Problem - Could you transcribe the records below exactly, leaving out every picture?

Data shown -
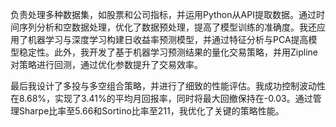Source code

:负责处理多种数据集，如股票和公司指标，并运用Python从API提取数据。通过时间序列分析和空数据处理，优化了数据预处理，提高了模型训练的准确度。我还应用了机器学习与深度学习构建日收益率预测模型，并通过特征分析与PCA提高模型稳定性。此外，我开发了基于机器学习预测结果的量化交易策略，并用Zipline对策略进行回测，通过优化参数提升了交易效率。

最后我设计了多投与多空组合策略，并进行了细致的性能评估。我成功控制波动性在8.68%，实现了3.41%的平均月回报率，同时将最大回撤保持在-0.03。通过管理Sharpe比率至5.66和Sortino比率至211，我优化了关键的策略性能。
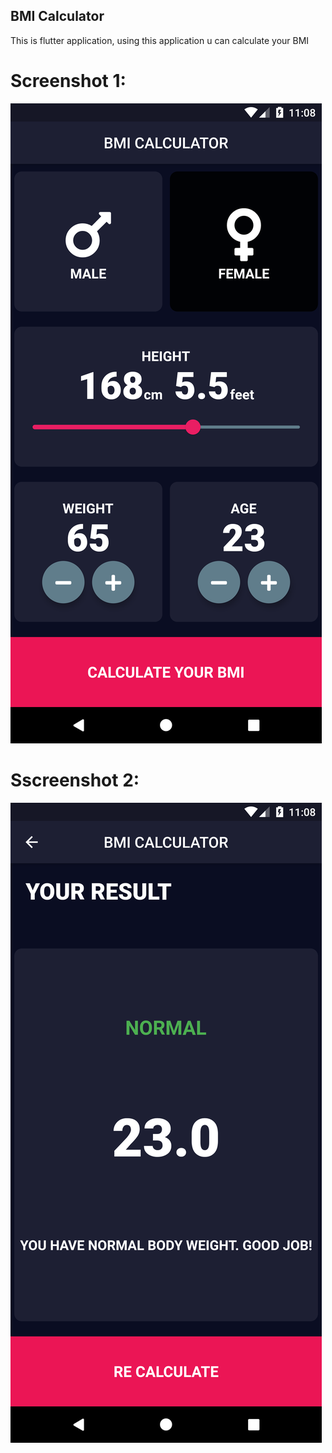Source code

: ## BMI Calculator

This is flutter application, using this application u can calculate your BMI

# Screenshot 1: 
![first_screen](https://github.com/hadiuzzaman524/BMI-Calculator/blob/main/Screenshot_1603861699.png)

# Sscreenshot 2: 
![second_screen](https://github.com/hadiuzzaman524/BMI-Calculator/blob/main/Screenshot_1603861708.png)
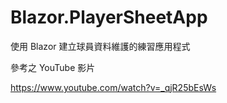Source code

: # Blazor.PlayerSheetApp

使用 Blazor 建立球員資料維護的練習應用程式

參考之 YouTube 影片

https://www.youtube.com/watch?v=_qjR25bEsWs
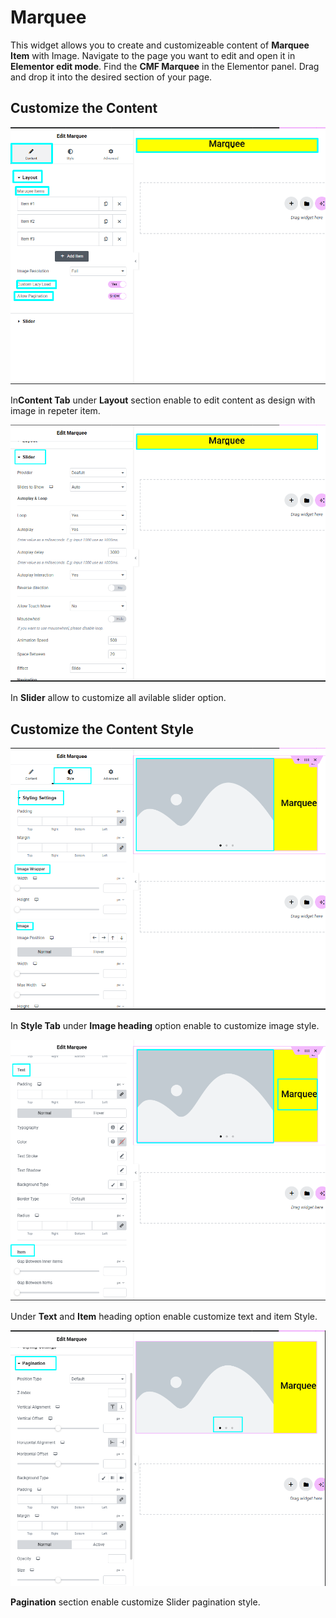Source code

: # Marquee

This widget allows you to create and customizeable content of **Marquee Item** with Image. Navigate to the page you want to edit and open it in **Elementor edit mode**. Find the **CMF Marquee** in the Elementor panel. Drag and drop it into the desired section of your page.

## Customize the Content

<p class="cmf--img-wrapper">
    <img src="/assets/framework/images/widgets/general-elements/marquee/marquee_1.png" alt="marquee">
</p>

In**Content Tab** under **Layout** section enable to edit content as design with image in repeter item.

<p class="cmf--img-wrapper">
    <img src="/assets/framework/images/widgets/general-elements/marquee/marquee_3.png" alt="marquee">
</p>

In **Slider** allow to customize all avilable slider option.  

## Customize the Content Style

<p class="cmf--img-wrapper">
   <img src="/assets/framework/images/widgets/general-elements/marquee/marquee_4.png" alt="marquee">
</p>

 In **Style Tab** under **Image heading** option enable to customize image style.    

<p class="cmf--img-wrapper">
   <img src="/assets/framework/images/widgets/general-elements/marquee/marquee_5.png" alt="marquee">
</p>

Under **Text** and **Item** heading option enable customize text and item Style.

<p class="cmf--img-wrapper">
    <img src="/assets/framework/images/widgets/general-elements/marquee/marquee_6.png" alt="marquee">
</p>

**Pagination** section enable customize Slider pagination style.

Answer below -
Source code

:负责处理多种数据集，如股票和公司指标，并运用Python从API提取数据。通过时间序列分析和空数据处理，优化了数据预处理，提高了模型训练的准确度。我还应用了机器学习与深度学习构建日收益率预测模型，并通过特征分析与PCA提高模型稳定性。此外，我开发了基于机器学习预测结果的量化交易策略，并用Zipline对策略进行回测，通过优化参数提升了交易效率。

最后我设计了多投与多空组合策略，并进行了细致的性能评估。我成功控制波动性在8.68%，实现了3.41%的平均月回报率，同时将最大回撤保持在-0.03。通过管理Sharpe比率至5.66和Sortino比率至211，我优化了关键的策略性能。
Source code

: ## BMI Calculator

This is flutter application, using this application u can calculate your BMI

# Screenshot 1: 
![first_screen](https://github.com/hadiuzzaman524/BMI-Calculator/blob/main/Screenshot_1603861699.png)

# Sscreenshot 2: 
![second_screen](https://github.com/hadiuzzaman524/BMI-Calculator/blob/main/Screenshot_1603861708.png)
Source code

: # Blazor.PlayerSheetApp

使用 Blazor 建立球員資料維護的練習應用程式

參考之 YouTube 影片

https://www.youtube.com/watch?v=_qjR25bEsWs
Source code

: # Marquee

This widget allows you to create and customizeable content of **Marquee Item** with Image. Navigate to the page you want to edit and open it in **Elementor edit mode**. Find the **CMF Marquee** in the Elementor panel. Drag and drop it into the desired section of your page.

## Customize the Content

<p class="cmf--img-wrapper">
    <img src="/assets/framework/images/widgets/general-elements/marquee/marquee_1.png" alt="marquee">
</p>

In**Content Tab** under **Layout** section enable to edit content as design with image in repeter item.

<p class="cmf--img-wrapper">
    <img src="/assets/framework/images/widgets/general-elements/marquee/marquee_3.png" alt="marquee">
</p>

In **Slider** allow to customize all avilable slider option.  

## Customize the Content Style

<p class="cmf--img-wrapper">
   <img src="/assets/framework/images/widgets/general-elements/marquee/marquee_4.png" alt="marquee">
</p>

 In **Style Tab** under **Image heading** option enable to customize image style.    

<p class="cmf--img-wrapper">
   <img src="/assets/framework/images/widgets/general-elements/marquee/marquee_5.png" alt="marquee">
</p>

Under **Text** and **Item** heading option enable customize text and item Style.

<p class="cmf--img-wrapper">
    <img src="/assets/framework/images/widgets/general-elements/marquee/marquee_6.png" alt="marquee">
</p>

**Pagination** section enable customize Slider pagination style.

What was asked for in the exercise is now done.